▶ [Task directions]:
For each line of the listing that contains "以方便力為眾生說法", make a copy and return it.

▶ [Source information]:
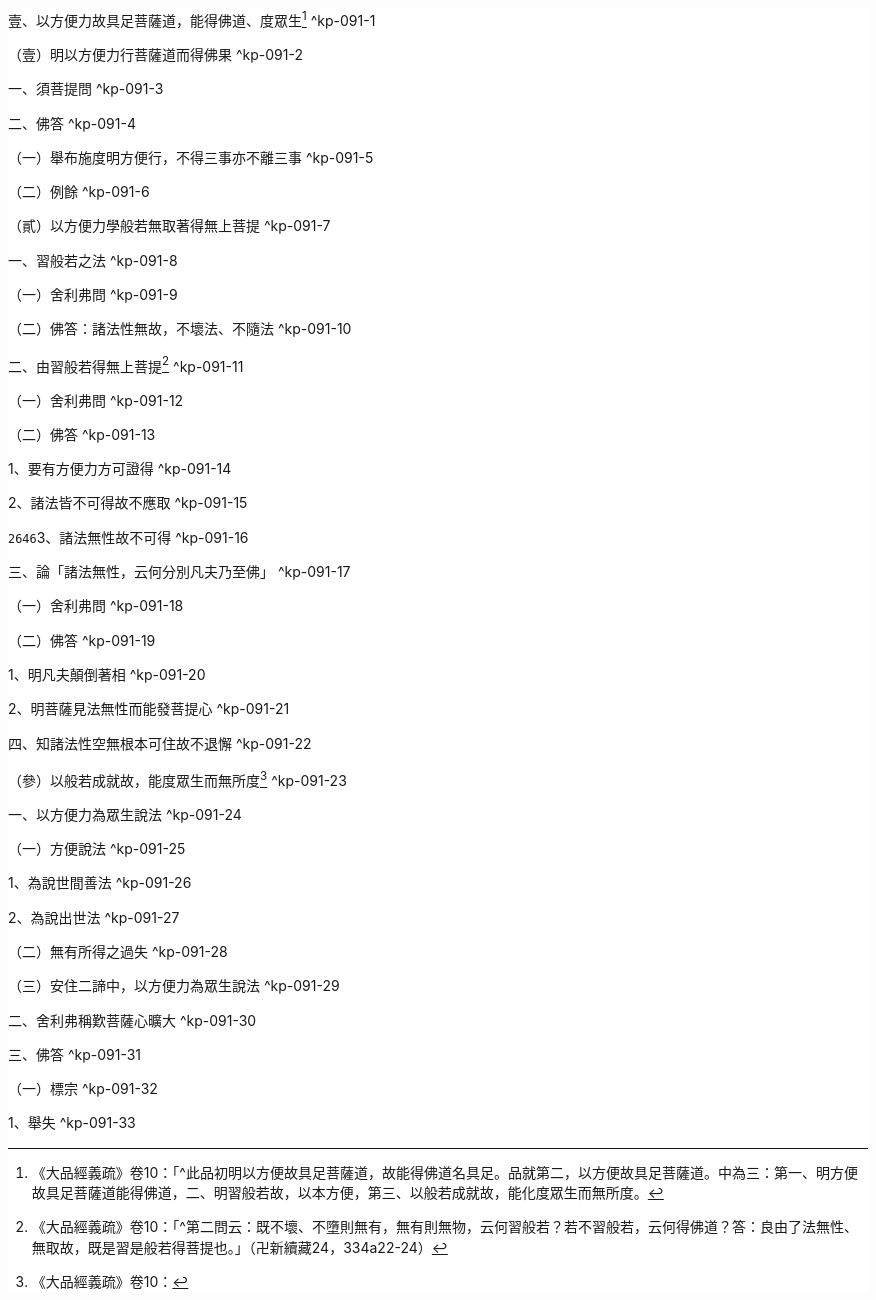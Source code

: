 壹、以方便力故具足菩薩道，能得佛道、度眾生[^1] ^kp-091-1

（壹）明以方便力行菩薩道而得佛果 ^kp-091-2

一、須菩提問 ^kp-091-3

二、佛答 ^kp-091-4

（一）舉布施度明方便行，不得三事亦不離三事 ^kp-091-5

（二）例餘 ^kp-091-6

（貳）以方便力學般若無取著得無上菩提 ^kp-091-7

一、習般若之法 ^kp-091-8

（一）舍利弗問 ^kp-091-9

（二）佛答：諸法性無故，不壞法、不隨法 ^kp-091-10

二、由習般若得無上菩提[^4] ^kp-091-11

（一）舍利弗問 ^kp-091-12

（二）佛答 ^kp-091-13

1、要有方便力方可證得 ^kp-091-14

2、諸法皆不可得故不應取 ^kp-091-15

`2646`3、諸法無性故不可得 ^kp-091-16

三、論「諸法無性，云何分別凡夫乃至佛」 ^kp-091-17

（一）舍利弗問 ^kp-091-18

（二）佛答 ^kp-091-19

1、明凡夫顛倒著相 ^kp-091-20

2、明菩薩見法無性而能發菩提心 ^kp-091-21

四、知諸法性空無根本可住故不退懈 ^kp-091-22

（參）以般若成就故，能度眾生而無所度[^15] ^kp-091-23

一、以方便力為眾生說法 ^kp-091-24

（一）方便說法 ^kp-091-25

1、為說世間善法 ^kp-091-26

2、為說出世法 ^kp-091-27

（二）無有所得之過失 ^kp-091-28

（三）安住二諦中，以方便力為眾生說法 ^kp-091-29

二、舍利弗稱歎菩薩心曠大 ^kp-091-30

三、佛答 ^kp-091-31

（一）標宗 ^kp-091-32

1、舉失 ^kp-091-33


[^1]: 《大品經義疏》卷10：「^此品初明以方便故具足菩薩道，故能得佛道名具足。品就第二，以方便故具足菩薩道。中為三：第一、明方便故具足菩薩道能得佛道，二、明習般若故，以本方便，第三、以般若成就故，能化度眾生而無所度。
[^2]: 《大般若波羅蜜多經》卷474〈79 無闕品〉：
[^3]: （1）《放光般若經》卷19〈81 無形品〉：
[^4]: 《大品經義疏》卷10：「^第二問云：既不壞、不墮則無有，無有則無物，云何習般若？若不習般若，云何得佛道？答：良由了法無性、無取故，既是習是般若得菩提也。」（卍新續藏24，334a22-24）
[^5]: 能習＋（行）【石】。（大正25，699d，n.17）
[^6]: 《大般若波羅蜜多經》卷474〈79 無闕品〉：
[^7]: 《大般若波羅蜜多經》卷474〈79 無闕品〉：
[^8]: 《大般若波羅蜜多經》卷474〈79
[^9]: 《大般若波羅蜜多經》卷475〈79
[^10]: 《大般若波羅蜜多經》卷475〈79 無闕品〉：
[^11]: 《大般若波羅蜜多經》卷475〈79 無闕品〉：
[^12]: 《大般若波羅蜜多經》卷475〈79 無闕品〉：
[^13]: 住中＝中住【石】。（大正25，700d，n.5）
[^14]: 《大般若波羅蜜多經》卷475〈79 無闕品〉：
[^15]: 《大品經義疏》卷10：
[^16]: 性＝相【宋】【元】【宮】。（大正25，700d，n.7）
[^17]: 《大般若波羅蜜多經》卷475〈79
[^18]: 《大般若波羅蜜多經》卷475〈79
[^19]: 《大般若波羅蜜多經》卷475〈79 無闕品〉：
[^20]: 《大般若波羅蜜多經》卷475〈79 無闕品〉：
[^21]: 《大般若波羅蜜多經》卷475〈79
[^22]: 曠（^ㄎㄨㄤˋ）：2.空曠，開闊。3.指廣大，寬廣。（《漢語大詞典》（五），p.842）
[^23]: 性＝法【宋】【元】【明】【宮】。（大正25，700d，n.14）
[^24]: 五＝六【宋】【元】【明】【宮】。（大正25，700d，n.15）
[^25]: 《大般若波羅蜜多經》卷475〈79 無闕品〉：
[^26]: 《大般若波羅蜜多經》卷475〈79 無闕品〉：
[^27]: 〔誓〕－【宋】【元】【明】【宮】【聖】【石】。（大正25，700d，n.19）
[^28]: 已＝以【石】。（大正25，700d，n.20）
[^29]: （1）《高麗藏》作「十四空」（第14冊，1297a13）。
[^30]: 背捨＝解脫【宋】【元】【明】【宮】。（大正25，700d，n.21）
[^31]: 《大般若波羅蜜多經》卷475〈79 無闕品〉：
[^32]: 《大品經義疏》卷10：
[^33]: 《大般若波羅蜜多經》卷475〈79 無闕品〉：
[^34]: 《大品經義疏》卷10：
[^35]: （更）＋受【元】【明】。（大正25，701d，n.1）
[^36]: 《大般若波羅蜜多經》卷475〈79
[^37]: 《大品經義疏》卷10：
[^38]: 當＝等【宋】【元】【明】【宮】【聖】【石】。（大正25，701d，n.5）
[^39]: 《大般若波羅蜜多經》卷475〈79
[^40]: （不）＋作【宋】【元】【明】【宮】。（大正25，701d，n.6）
[^41]: 〔不〕－【宋】【宮】。（大正25，701d，n.7）
[^42]: 相＋（空）【宋】【元】【明】【宮】。（大正25，701d，n.8）
[^43]: 嚮＝響【宋】【元】【明】【宮】。（大正25，701d，n.9）
[^44]: 《大般若波羅蜜多經》卷475〈79 無闕品〉：
[^45]: 自身＝身自【宋】【宮】。（大正25，701d，n.10）
[^46]: 肌＝𦘺【石】。（大正25，701d，n.11）
[^47]: 物＝法【宋】【宮】。（大正25，701d，n.12）
[^48]: 成＝乘【元】【明】。（大正25，701d，n.13）
[^49]: 〔汝〕－【宋】【宮】，汝＋（等以）【元】【明】。（大正25，701d，n.14）
[^50]: 〔汝〕－【元】【明】。（大正25，701d，n.15）
[^51]: 《大般若波羅蜜多經》卷475〈79 無闕品〉：
[^52]: 尚＝當【聖】。（大正25，701d，n.16）
[^53]: 《大般若波羅蜜多經》卷475〈79
[^54]: 〔如〕－【宋】【元】【明】【宮】【聖】。（大正25，701d，n.17）
[^55]: 《大般若波羅蜜多經》卷475〈79 無闕品〉：
[^56]: 亦＝心【宋】【元】【明】【宮】。（大正25，701d，n.18）
[^57]: 《大般若波羅蜜多經》卷475〈79 無闕品〉：
[^58]: 得＝般【石】。（大正25，702d，n.1）
[^59]: 具＋（足）【元】【明】＊[＊1]。（大正25，702d，n.2）
[^60]: 《大般若波羅蜜多經》卷475〈79 無闕品〉：
[^61]: 《大品經義疏》卷10：
[^62]: 〔以〕－【宋】【宮】【聖】。（大正25，702d，n.3）
[^63]: 住＝行【宋】【元】【明】【宮】。（大正25，702d，n.4）
[^64]: 《大般若波羅蜜多經》卷475〈79 無闕品〉：
[^65]: 如＝與【明】。（大正25，702d，n.5）
[^66]: （有）＋物【石】。（大正25，702d，n.6）
[^67]: 法果＝法【宋】【元】【明】【宮】，＝果【聖】。（大正25，702d，n.7）
[^68]: 及＝乃至【宋】【元】【明】【宮】。（大正25，702d，n.8）
[^69]: 《大般若波羅蜜多經》卷475〈79 無闕品〉：
[^70]: 〔少〕－【宋】【宮】。（大正25，702d，n.9）
[^71]: 〔我〕－【宋】【元】【明】【宮】。（大正25，702d，n10）
[^72]: 善＋（道）【宋】【元】【明】【宮】。（大正25，702d，n.11）
[^73]: 《大般若波羅蜜多經》卷475〈79 無闕品〉：
[^74]: （諸）＋尸【石】。（大正25，702d，n.12）
[^75]: 《正觀》（6），p.215：《大智度論》卷90（大正25，695c4-14）。
[^76]: 《大智度論》卷33〈1 序品〉：
[^77]: 著＝相【宋】【宮】。（大正25，702d，n.16）
[^78]: （見）＋常【元】【明】。（大正25，702d，n.17）
[^79]: 印順法師，《中國禪宗史》，p.384：
[^80]: 《大智度論》卷1〈1 序品〉：
[^81]: 《中論》卷1〈1 觀因緣品〉（青目釋）：
[^82]: 《正觀》（6），p.215：參見《大智度論》卷12（大正25，147b8-148a22）、卷15（大正25，171a5-b15）、卷31（大正25，291c21-292a28）、卷36（大正25，326b20-c29）、卷41（大正25，358a17-c8）、卷89（大正25，691a1-b8）。
[^83]: 〔波羅蜜〕－【宋】【元】【明】【宮】【聖】。（大正25，703d，n.1）
[^84]: 勝法＝法勝【石】。（大正25，703d，n.3）
[^85]: 三＝二【宮】。（大正25，703d，n.6）
[^86]: 今＝令【聖】【石】。（大正25，703d，n.7）
[^87]: 市買：買，交易。（《漢語大詞典》（三）p.690）
[^88]: 交易：1.物物交換。後多指做買賣，貿易。（《漢語大詞典》（二）p.332）
[^89]: 以＝已【宋】【元】【明】【宮】。（大正25，703d，n.8）
[^90]: 縛無＝無縛【宋】【元】【明】【宮】【石】。（大正25，703d，n.9）
[^91]: 案：經文作「五道」。論主以「六道」為正說，參見《大智度論》卷10〈1
[^92]: 過罪＝罪過【宋】【元】【明】【宮】。（大正25，703d，n.11）
[^93]: 案：經文作「五道」。
[^94]: 《大正藏》原作「盧」，今依《高麗藏》作「廬」（第14冊，1301c7）。
[^95]: （1）盧：11.通" 廬 "。簡陋的房屋。（《漢語大詞典》（七）p.1469）
[^96]: 《大正藏》原作「盧」，今依《高麗藏》作「廬」（第14冊，1301c10）。
[^97]: 生＝人【宋】【元】【明】【宮】【聖】。（大正25，704d，n.1）
[^98]: 惠＝慧【宋】【宮】。（大正25，704d，n.2）
[^99]: 狂＝誑【石】。（大正25，704d，n.3）
[^100]: 何＝所【石】。（大正25，704d，n.4）
[^101]: 也＝耶【元】【明】。（大正25，704d，n.5）
[^102]: 汝曹：你們。（《漢語大詞典》（五），p.940）
[^103]: 善＝是【石】。（大正25，704d，n.10）
[^104]: 濡＝軟【宋】【元】【明】【宮】。（大正25，704d，n.11）
[^105]: 姓＝性【宋】【元】【宮】。（大正25，704d，n.12）
[^106]: 咄（^ㄉㄨㄛˋ）：1.呵叱。2.指呵叱聲。3.嘆詞。（《漢語大詞典》（三），p.313）
[^107]: 當＝能【宋】【元】【明】【明】。（大正25，704d，n.13）
[^108]: 他＋（人）【宋】【元】【明】【宮】【聖】【石】。（大正25，704d，n.14）
[^109]: 作＝得【宋】【元】【明】【宮】。（大正25，704d，n.15）
[^110]: 〔種〕－【石】。（大正25，704d，n.16）
[^111]: 因＋（緣）【宋】【元】【明】【宮】。（大正25，704d，n.17）
[^112]: 稱（^ㄔㄣˋ）意：合乎心意。（《漢語大詞典》（八），p.117）
[^113]: 《大智度論》卷59〈37 校量舍利品〉：
[^114]: 佛圖：1.佛塔。參見「浮圖」、「浮屠」。2.佛寺。（《漢語大詞典》（一），p.1292）
[^115]: 皆＋（悉）【石】。（大正25，705d，n.2）
[^116]: 《十誦律》卷34：
[^117]: 處分：1.處理，處置。2.調度，指揮。（《漢語大詞典》（八）p.837）
[^118]: 能＝當【宋】【元】【明】【宮】。（大正25，705d，n.4）
[^119]: 戶＝門【宋】【元】【明】【宮】【石】＊[＊1]。（大正25，705d，n.5）
[^120]: 熟：12.表示程度深。（《漢語大詞典》（七）p.242）
[^121]: 雲集：形容從四面八方迅速集合在一起。（《漢語大詞典》（十一）p.651）
[^122]: 怪：1.奇異，罕見。3.驚異，覺得奇怪。（《漢語大詞典》（七）p.483）
[^123]: 另參見《百喻經》卷3（64經）（大正4，552c1-12）。
[^124]: 鬪諍＝諍鬪【宋】【元】【明】【宮】。（大正25，705d，n.6）
[^125]: 愚＝牛【元】【石】。（大正25，705d，n.7）
[^126]: 地理：如安息國諸邊地生者，皆是人身，愚不可教化。（導師《大智度論筆記》［H028］p.422）
[^127]: 支＝肢【元】【明】。（大正25，705d，n.8）
[^128]: 盲聾＝聾盲【石】。（大正25，705d，n.9）
[^129]: 啞＝瘂【宋】【元】【明】【宮】。（大正25，705d，n.10）
[^130]: （1）《十誦律》卷40：
[^131]: 《釋氏要覽》卷3：「^禪鎮，木版為之，形量似笏，中作孔，施細串於耳下，頭戴，去額四指。坐禪人若昏睡頭傾，則墮以自警。」（大正54，297b7-9）
[^132]: （1）照＝詔【宋】【元】【明】【宮】。（大正25，705d，n.11）
[^133]: 是汝＝如自【宋】【元】【明】【宮】。（大正25，705d，n.12）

▶ [Solution for this problem]:
一、以方便力為眾生說法 ^kp-091-24
（三）安住二諦中，以方便力為眾生說法 ^kp-091-29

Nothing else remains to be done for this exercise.